[[ SOURCE INFORMATION, beginning ]]

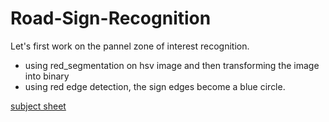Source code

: # Road-Sign-Recognition

Let's first work on the pannel zone of interest recognition.

- using red_segmentation on hsv image and then transforming the image into binary
- using red edge detection, the sign edges become a blue circle.

[subject sheet](traffic.pdf)
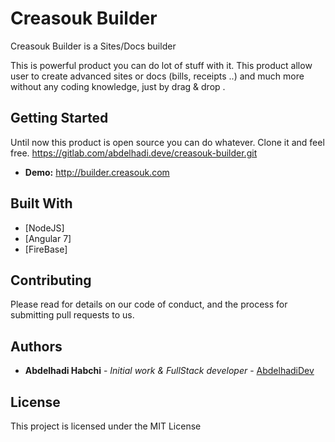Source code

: # Creasouk Builder

Creasouk Builder is a Sites/Docs builder 

This is powerful product you can do lot of stuff with it.
This product allow user to create advanced sites or docs (bills, receipts ..) and much more without any coding knowledge, just by drag & drop .

## Getting Started

Until now this product is open source you can do whatever.
Clone it and feel free.
https://gitlab.com/abdelhadi.deve/creasouk-builder.git

* **Demo:** http://builder.creasouk.com


## Built With

* [NodeJS]
* [Angular 7]
* [FireBase]

## Contributing

Please read for details on our code of conduct, and the process for submitting pull requests to us.

## Authors

* **Abdelhadi Habchi** - *Initial work & FullStack developer* - [AbdelhadiDev](https://abdelhadidev.com)

## License

This project is licensed under the MIT License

[[ SOURCE INFORMATION, end ]]

◆ WHAT THIS TASK INVOLVES ◆
Starting with the line that contains "## Getting Started", restate every line through the end of the records above, exactly and with no other lines.

◆ SOLUTION TO THIS PROBLEM ◆
## Getting Started

Until now this product is open source you can do whatever.
Clone it and feel free.
https://gitlab.com/abdelhadi.deve/creasouk-builder.git

* **Demo:** http://builder.creasouk.com


## Built With

* [NodeJS]
* [Angular 7]
* [FireBase]

## Contributing

Please read for details on our code of conduct, and the process for submitting pull requests to us.

## Authors

* **Abdelhadi Habchi** - *Initial work & FullStack developer* - [AbdelhadiDev](https://abdelhadidev.com)

## License

This project is licensed under the MIT License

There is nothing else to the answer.